Эта не замеченная Петром «правда» Европы — ее христианская культура, демонстрирующая миру высоту духа. Образ Петра I воплощает собой обожествление бездуховной, безличной практики, соблазн Антихриста. Цивилизация, прообразом которой является Римская империя, является для Петра наивысшей ценностью и целью. Царь, с его вседозволенностью, уподобляется цезарю Калигуле, а Петровская эпоха сравнивается с эпохой падения Рима.

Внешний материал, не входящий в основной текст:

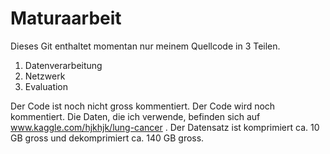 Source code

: # Maturaarbeit

Dieses Git enthaltet momentan nur meinem Quellcode in 3 Teilen.
1. Datenverarbeitung
2. Netzwerk
3. Evaluation

Der Code ist noch nicht gross kommentiert. Der Code wird noch kommentiert. 
Die Daten, die ich verwende, befinden sich auf www.kaggle.com/hjkhjk/lung-cancer . Der Datensatz ist komprimiert ca. 10 GB gross und dekomprimiert ca. 140 GB gross.
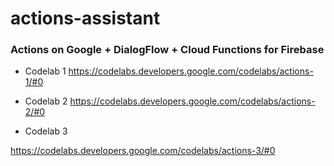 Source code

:# actions-assistant

### Actions on Google + DialogFlow + Cloud Functions for Firebase

- Codelab 1 
https://codelabs.developers.google.com/codelabs/actions-1/#0

- Codelab 2
https://codelabs.developers.google.com/codelabs/actions-2/#0

- Codelab 3 

https://codelabs.developers.google.com/codelabs/actions-3/#0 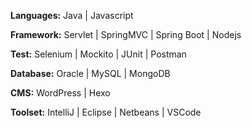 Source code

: 
**Languages:** Java | Javascript
<br>

**Framework:** Servlet | SpringMVC | Spring Boot | Nodejs
<br>

**Test:** Selenium | Mockito | JUnit | Postman
<br>

**Database:** Oracle | MySQL | MongoDB
<br>

**CMS:** WordPress | Hexo
<br>

**Toolset:** IntelliJ | Eclipse | Netbeans | VSCode
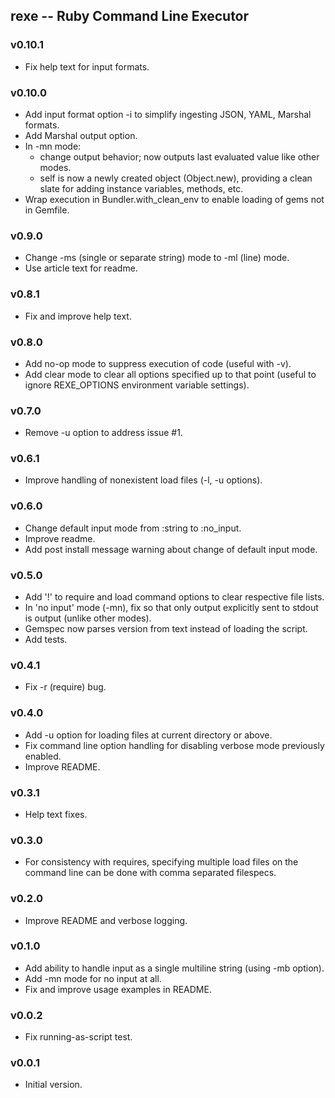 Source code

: ## rexe -- Ruby Command Line Executor


### v0.10.1

* Fix help text for input formats.


### v0.10.0

* Add input format option -i to simplify ingesting JSON, YAML, Marshal formats.
* Add Marshal output option.
* In -mn mode:
  * change output behavior; now outputs last evaluated value like other modes.
  * self is now a newly created object (Object.new), providing a clean slate for adding instance variables, methods, etc.
* Wrap execution in Bundler.with_clean_env to enable loading of gems not in Gemfile.


### v0.9.0

* Change -ms (single or separate string) mode to -ml (line) mode.
* Use article text for readme.


### v0.8.1

* Fix and improve help text.


### v0.8.0

* Add no-op mode to suppress execution of code (useful with -v).
* Add clear mode to clear all options specified up to that point (useful to ignore REXE_OPTIONS environment variable settings).

### v0.7.0

* Remove -u option to address issue #1.


### v0.6.1

* Improve handling of nonexistent load files (-l, -u options).


### v0.6.0

* Change default input mode from :string to :no_input.
* Improve readme.
* Add post install message warning about change of default input mode.


### v0.5.0

* Add '!' to require and load command options to clear respective file lists.
* In 'no input' mode (-mn), fix so that only output explicitly sent to stdout is output (unlike other modes).
* Gemspec now parses version from text instead of loading the script.
* Add tests.

### v0.4.1

* Fix -r (require) bug.


### v0.4.0

* Add -u option for loading files at current directory or above.
* Fix command line option handling for disabling verbose mode previously enabled.
* Improve README.


### v0.3.1

* Help text fixes.


### v0.3.0

* For consistency with requires, specifying multiple load files on the command line can be done
  with comma separated filespecs.


### v0.2.0

* Improve README and verbose logging.

### v0.1.0

* Add ability to handle input as a single multiline string (using -mb option).
* Add -mn mode for no input at all.
* Fix and improve usage examples in README.


### v0.0.2

* Fix running-as-script test.


### v0.0.1

* Initial version.
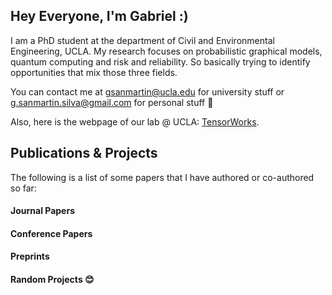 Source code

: ## Hey Everyone, I'm Gabriel :)

I am a PhD student at the department of Civil and Environmental Engineering, UCLA. My research focuses on probabilistic graphical models, quantum computing and risk and reliability. So basically trying to identify opportunities that mix those three fields. 

You can contact me at gsanmartin@ucla.edu for university stuff or g.sanmartin.silva@gmail.com for personal stuff 🙂

Also, here is the webpage of our lab @ UCLA: [TensorWorks](www.tensorworks.seas.ucla.edu).


## Publications & Projects

The following is a list of some papers that I have authored or co-authored so far:

#### Journal Papers


#### Conference Papers


#### Preprints


#### Random Projects 😊


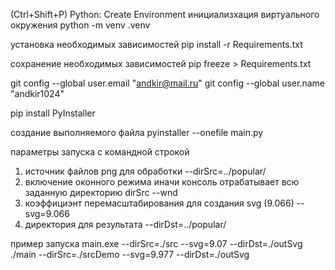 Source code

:  (Ctrl+Shift+P) Python: Create Environment
инициализхация виртуального окружения
python -m venv .venv

установка необходимых зависимостей
pip install -r Requirements.txt

сохранение необходимых зависимостей
pip freeze > Requirements.txt

git config --global user.email "andkir@mail.ru"
git config --global user.name "andkir1024"

pip install PyInstaller

создание выполняемого файла
pyinstaller --onefile main.py

параметры запуска с командной строкой
1. источник файлов png для обработки
--dirSrc=../popular/
2. включение оконного режима иначи консоль отрабатывает всю заданную директорию dirSrc
--wnd
3. коэффициэнт перемасштабирования для  создания svg (9.066)
--svg=9.066
4. директория для результата
--dirDst=../popular/

пример запуска
main.exe --dirSrc=./src --svg=9.07 --dirDst=./outSvg
./main --dirSrc=./srcDemo --svg=9.977 --dirDst=./outSvg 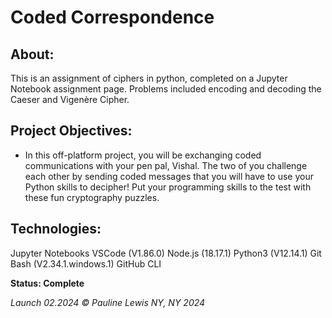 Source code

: # Coded Correspondence


## About:

This is an assignment of ciphers in python, completed on a Jupyter Notebook assignment page.
Problems included encoding and decoding the Caeser and Vigenère Cipher.

## Project Objectives:

* In this off-platform project, you will be exchanging coded communications with your pen pal, Vishal. The two of you challenge each other by sending coded messages that you will have to use your Python skills to decipher! Put your programming skills to the test with these fun cryptography puzzles.

## Technologies:

Jupyter Notebooks
VSCode (V1.86.0)
Node.js (18.17.1)
Python3 (V12.14.1) 
Git Bash (V2.34.1.windows.1)
GitHub CLI

**Status: Complete**

_Launch 02.2024_
_© Pauline Lewis NY, NY 2024_ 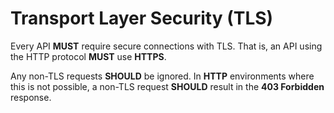 # Transport Layer Security (TLS)
Every API **MUST** require secure connections with TLS. That is, an API using the HTTP protocol **MUST** use **HTTPS**.

Any non-TLS requests **SHOULD** be ignored. In **HTTP** environments where this is not possible, a non-TLS request **SHOULD** result in the **403 Forbidden** response.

Идея сверхчеловека проходит сквозь все части трилогии «Христос и Антихрист». В отличие от известной ницшеанской концепции, сверхчеловек Мережковского имеет иную философскую семантику: он не просто отрицает христианскую мораль, а синтезирует ее с языческими ценностями. Для Мережковского подобное соединение является знаком конца, за которым следует Царство Святого Духа. Поэтому сверхчеловек в трилогии близок к образу апокалиптического зверя — Антихриста. Через год после появления «Петра и Алексея» Мережковский пишет художественно-философское эссе, носившее первоначальное название «Гоголь и Черт». В нем писатель вновь обращается к проблеме Антихриста:

Смех Мефистофеля, гордость Каина, сила Прометея, мудрость Люцифера, свобода Сверхчеловека — вот различные в веках и народах великолепные костюмы, маски этого вечного подражателя, приживальщика, обезьяны Бога14.

_______

14 Мережковский Д. С. Вечные спутники. М., 1996. С. 435.

 

511

На протяжение всей трилогии прослеживается основная идея Мережковского о том, что непомерное возвышение человека и становление его на место Бога делает его Антихристом. С этой точки зрения антихристианской является языческая культура, к которой апеллирует император Юлиан, деятели Возрождения, таким представляется секуляризированное государство, основанное Петром I. Несмотря на значительные изменения в трактовке образа Антихриста, остается неизменным понимание автором апокалипсиса как необходимого звена в истории человечества, которое, пройдя через апокалиптический пожар, достигнет истинного Царства Святого Духа. Поэтому финалы всех романов у Мережковского открыты с точки зрения свершения исторической предопределенности.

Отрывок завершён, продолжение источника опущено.